Ten years later, Monkey Business Café boasts a real kitchen, complete with a grill, refrigerators and three waffle irons to make the café’s signature waffles. The café now serves breakfast, lunch and dinner and includes a catering business.

But the nonprofit’s mission remains the same: to provide job training to foster teens and at-risk youth so they can become self-sufficient young adults.

Ian Layman and Jesse Flores were both Hart Community Homes foster kids who ended up at Monkey Business.

The restaurant didn’t exist when Layman “aged out” of foster care. Facing the adult world was daunting for him.

“In Orange County, you have people in their 30s who still live with their parents, but (foster kids) are half that age and on their own,” he said. “You have to grow up fast.”

Layman did a stint in the Navy, worked at some bars and went to audio engineering school, but something was missing.

He talked to Hart-Bunevith about Monkey Business and she invited him to join the staff. He now works the front of the house and is a mentor to the trainees.

Layman, now 32, said the job gives him the purpose he lacked in his other work, as he watches the trainees learn and grow in self-confidence.

“It’s a very productive way to give back to the community,” he said.

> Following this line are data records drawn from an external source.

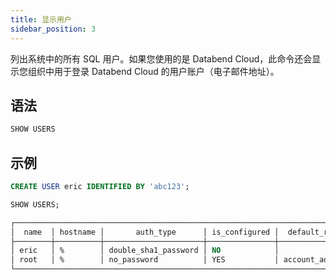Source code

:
 ```yaml
---
title: 显示用户
sidebar_position: 3
---
```


列出系统中的所有 SQL 用户。如果您使用的是 Databend Cloud，此命令还会显示您组织中用于登录 Databend Cloud 的用户账户（电子邮件地址）。

## 语法

```sql
SHOW USERS
```

## 示例

```sql
CREATE USER eric IDENTIFIED BY 'abc123';

SHOW USERS;

┌─────────────────────────────────────────────────────────────────────────────────────────────────────┐
│  name  │ hostname │       auth_type      │ is_configured │  default_role │     roles     │ disabled │
├────────┼──────────┼──────────────────────┼───────────────┼───────────────┼───────────────┼──────────┤
│ eric   │ %        │ double_sha1_password │ NO            │               │               │ false    │
│ root   │ %        │ no_password          │ YES           │ account_admin │ account_admin │ false    │
└─────────────────────────────────────────────────────────────────────────────────────────────────────┘
```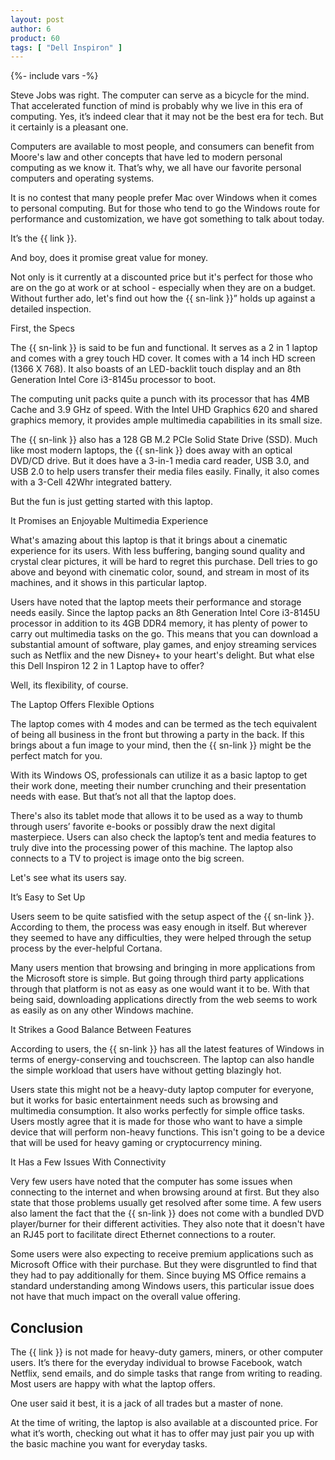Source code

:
 ```yaml
---
layout: post
author: 6
product: 60
tags: [ "Dell Inspiron" ]
---
```


{%- include vars -%}

Steve Jobs was right. The computer can serve as a bicycle for the mind. That accelerated function of mind is probably why we live in this era of computing. Yes, it’s indeed clear that it may not be the best era for tech. But it certainly is a pleasant one.

  

Computers are available to most people, and consumers can benefit from Moore's law and other concepts that have led to modern personal computing as we know it. That’s why, we all have our favorite personal computers and operating systems.

  

It is no contest that many people prefer Mac over Windows when it comes to personal computing. But for those who tend to go the Windows route for performance and customization, we have got something to talk about today.

  

It’s the {{ link }}.

  

And boy, does it promise great value for money.

  

Not only is it currently at a discounted price but it's perfect for those who are on the go at work or at school - especially when they are on a budget. Without further ado, let's find out how the {{ sn-link }}” holds up against a detailed inspection.

  

First, the Specs

The {{ sn-link }} is said to be fun and functional. It serves as a 2 in 1 laptop and comes with a grey touch HD cover. It comes with a 14 inch HD screen (1366 X 768). It also boasts of an LED-backlit touch display and an 8th Generation Intel Core i3-8145u processor to boot.

  

The computing unit packs quite a punch with its processor that has 4MB Cache and 3.9 GHz of speed. With the Intel UHD Graphics 620 and shared graphics memory, it provides ample multimedia capabilities in its small size.

  

The {{ sn-link }} also has a 128 GB M.2 PCIe Solid State Drive (SSD). Much like most modern laptops, the {{ sn-link }} does away with an optical DVD/CD drive. But it does have a 3-in-1 media card reader, USB 3.0, and USB 2.0 to help users transfer their media files easily. Finally, it also comes with a 3-Cell 42Whr integrated battery.

But the fun is just getting started with this laptop.

  

It Promises an Enjoyable Multimedia Experience

What's amazing about this laptop is that it brings about a cinematic experience for its users. With less buffering, banging sound quality and crystal clear pictures, it will be hard to regret this purchase. Dell tries to go above and beyond with cinematic color, sound, and stream in most of its machines, and it shows in this particular laptop.

  

Users have noted that the laptop meets their performance and storage needs easily. Since the laptop packs an 8th Generation Intel Core i3-8145U processor in addition to its 4GB DDR4 memory, it has plenty of power to carry out multimedia tasks on the go. This means that you can download a substantial amount of software, play games, and enjoy streaming services such as Netflix and the new Disney+ to your heart's delight. But what else this Dell Inspiron 12 2 in 1 Laptop have to offer?

  

Well, its flexibility, of course.

  

The Laptop Offers Flexible Options

The laptop comes with 4 modes and can be termed as the tech equivalent of being all business in the front but throwing a party in the back. If this brings about a fun image to your mind, then the {{ sn-link }} might be the perfect match for you.

  

With its Windows OS, professionals can utilize it as a basic laptop to get their work done, meeting their number crunching and their presentation needs with ease. But that’s not all that the laptop does.

  

There's also its tablet mode that allows it to be used as a way to thumb through users’ favorite e-books or possibly draw the next digital masterpiece. Users can also check the laptop’s tent and media features to truly dive into the processing power of this machine. The laptop also connects to a TV to project is image onto the big screen.

  

Let's see what its users say.

  

It’s Easy to Set Up

Users seem to be quite satisfied with the setup aspect of the {{ sn-link }}. According to them, the process was easy enough in itself. But wherever they seemed to have any difficulties, they were helped through the setup process by the ever-helpful Cortana.

  

Many users mention that browsing and bringing in more applications from the Microsoft store is simple. But going through third party applications through that platform is not as easy as one would want it to be. With that being said, downloading applications directly from the web seems to work as easily as on any other Windows machine.

  

It Strikes a Good Balance Between Features

According to users, the {{ sn-link }} has all the latest features of Windows in terms of energy-conserving and touchscreen. The laptop can also handle the simple workload that users have without getting blazingly hot.

  

Users state this might not be a heavy-duty laptop computer for everyone, but it works for basic entertainment needs such as browsing and multimedia consumption. It also works perfectly for simple office tasks. Users mostly agree that it is made for those who want to have a simple device that will perform non-heavy functions. This isn't going to be a device that will be used for heavy gaming or cryptocurrency mining.

  

It Has a Few Issues With Connectivity

Very few users have noted that the computer has some issues when connecting to the internet and when browsing around at first. But they also state that those problems usually get resolved after some time. A few users also lament the fact that the {{ sn-link }} does not come with a bundled DVD player/burner for their different activities. They also note that it doesn't have an RJ45 port to facilitate direct Ethernet connections to a router.

  

Some users were also expecting to receive premium applications such as Microsoft Office with their purchase. But they were disgruntled to find that they had to pay additionally for them. Since buying MS Office remains a standard understanding among Windows users, this particular issue does not have that much impact on the overall value offering.

  

## Conclusion

The {{ link }} is not made for heavy-duty gamers, miners, or other computer users. It’s there for the everyday individual to browse Facebook, watch Netflix, send emails, and do simple tasks that range from writing to reading. Most users are happy with what the laptop offers.

  

One user said it best, it is a jack of all trades but a master of none.

  

At the time of writing, the laptop is also available at a discounted price. For what it’s worth, checking out what it has to offer may just pair you up with the basic machine you want for everyday tasks.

Flores was one of the first Monkey Business trainees back in the microwave-blender days. He left for community college, but dropped out when he couldn’t afford school and rent. After a series of jobs in retail and construction project management, he found himself back at Monkey Business.

He teaches the trainees everything from breaking down boxes, to cooking, inventory control and customer service. More than anything, he said he can show them by his example that even with setbacks, they can succeed.

“I see myself in them,” he said. “I know what it means to be neglected.”

Hart-Bunevith’s nonprofit raises $120,000 yearly to provide a salary and six months of training to about 40 young people. Edison International, parent company of Southern California Edison (SCE), has contributed financially to the program since 2011.

Edison’s philosophy of giving is that all people should have opportunities to do well,” said Tammy Tumbling, SCE director of Philanthropy and Community Investment. “That is why we contribute to nonprofit organizations like Monkey Business Café that help meet the needs of underserved communities.”